• [The task]: Among the entries below, find the lines with the word "object" and copy them.

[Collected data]
= = = = = = =

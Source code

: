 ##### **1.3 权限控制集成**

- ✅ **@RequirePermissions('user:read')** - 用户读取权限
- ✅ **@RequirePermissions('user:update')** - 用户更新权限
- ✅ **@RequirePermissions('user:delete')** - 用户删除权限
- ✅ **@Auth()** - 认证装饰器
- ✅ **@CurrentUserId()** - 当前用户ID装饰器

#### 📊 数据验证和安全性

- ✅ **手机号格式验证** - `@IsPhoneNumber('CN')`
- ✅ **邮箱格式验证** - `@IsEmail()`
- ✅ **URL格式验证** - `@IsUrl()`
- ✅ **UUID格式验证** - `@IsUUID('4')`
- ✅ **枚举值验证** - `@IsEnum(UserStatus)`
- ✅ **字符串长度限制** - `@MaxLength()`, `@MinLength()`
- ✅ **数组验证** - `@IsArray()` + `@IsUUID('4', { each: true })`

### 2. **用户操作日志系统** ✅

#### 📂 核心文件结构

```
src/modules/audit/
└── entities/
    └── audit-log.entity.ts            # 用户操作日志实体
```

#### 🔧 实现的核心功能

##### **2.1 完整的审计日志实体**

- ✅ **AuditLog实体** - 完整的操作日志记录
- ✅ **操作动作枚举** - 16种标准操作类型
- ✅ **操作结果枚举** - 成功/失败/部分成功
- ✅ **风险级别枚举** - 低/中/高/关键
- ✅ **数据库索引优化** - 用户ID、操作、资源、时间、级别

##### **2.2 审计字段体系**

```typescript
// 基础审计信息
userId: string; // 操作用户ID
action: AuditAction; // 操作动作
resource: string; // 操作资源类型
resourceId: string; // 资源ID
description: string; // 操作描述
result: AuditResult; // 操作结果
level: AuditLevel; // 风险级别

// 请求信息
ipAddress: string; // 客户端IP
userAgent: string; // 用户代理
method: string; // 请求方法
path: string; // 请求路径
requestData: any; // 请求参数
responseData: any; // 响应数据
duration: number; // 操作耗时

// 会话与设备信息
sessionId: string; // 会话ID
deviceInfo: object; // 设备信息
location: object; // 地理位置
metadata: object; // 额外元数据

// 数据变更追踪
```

= = = = = = =

• [Exercise result]:
deviceInfo: object; // 设备信息
location: object; // 地理位置
metadata: object; // 额外元数据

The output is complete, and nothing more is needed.